# PROMPT
Go through the entries and copy every line that has the string "директорию" in it.

# Stored data entries
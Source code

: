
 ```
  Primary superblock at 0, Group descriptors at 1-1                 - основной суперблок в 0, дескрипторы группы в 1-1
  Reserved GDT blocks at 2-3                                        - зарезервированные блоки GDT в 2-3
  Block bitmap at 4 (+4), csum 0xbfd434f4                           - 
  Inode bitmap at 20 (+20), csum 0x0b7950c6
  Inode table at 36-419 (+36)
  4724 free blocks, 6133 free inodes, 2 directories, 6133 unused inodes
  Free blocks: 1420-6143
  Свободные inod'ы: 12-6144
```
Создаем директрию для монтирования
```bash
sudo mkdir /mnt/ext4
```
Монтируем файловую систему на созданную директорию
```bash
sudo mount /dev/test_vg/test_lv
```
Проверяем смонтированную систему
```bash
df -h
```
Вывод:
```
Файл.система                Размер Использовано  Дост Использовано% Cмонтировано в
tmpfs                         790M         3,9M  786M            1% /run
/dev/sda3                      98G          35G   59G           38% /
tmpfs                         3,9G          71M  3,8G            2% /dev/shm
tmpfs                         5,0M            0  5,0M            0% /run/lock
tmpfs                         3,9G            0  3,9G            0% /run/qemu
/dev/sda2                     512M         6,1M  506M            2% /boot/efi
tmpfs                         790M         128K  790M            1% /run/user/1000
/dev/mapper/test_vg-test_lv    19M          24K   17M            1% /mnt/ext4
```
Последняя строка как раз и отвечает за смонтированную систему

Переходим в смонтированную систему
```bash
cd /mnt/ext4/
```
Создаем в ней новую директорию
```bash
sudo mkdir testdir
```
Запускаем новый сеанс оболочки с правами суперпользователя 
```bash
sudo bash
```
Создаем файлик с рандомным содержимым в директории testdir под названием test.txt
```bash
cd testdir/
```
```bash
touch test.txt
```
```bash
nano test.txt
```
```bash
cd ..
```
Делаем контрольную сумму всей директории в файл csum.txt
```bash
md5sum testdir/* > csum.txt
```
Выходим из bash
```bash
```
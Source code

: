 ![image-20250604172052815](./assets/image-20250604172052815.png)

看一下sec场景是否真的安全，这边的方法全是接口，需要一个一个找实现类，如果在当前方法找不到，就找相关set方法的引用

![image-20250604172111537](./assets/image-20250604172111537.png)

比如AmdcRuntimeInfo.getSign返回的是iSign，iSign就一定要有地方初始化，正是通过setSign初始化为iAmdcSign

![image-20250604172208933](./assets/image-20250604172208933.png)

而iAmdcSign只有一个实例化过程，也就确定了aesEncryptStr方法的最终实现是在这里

# RESULT OF THE EXERCISE
Монтируем файловую систему на созданную директорию
Создаем в ней новую директорию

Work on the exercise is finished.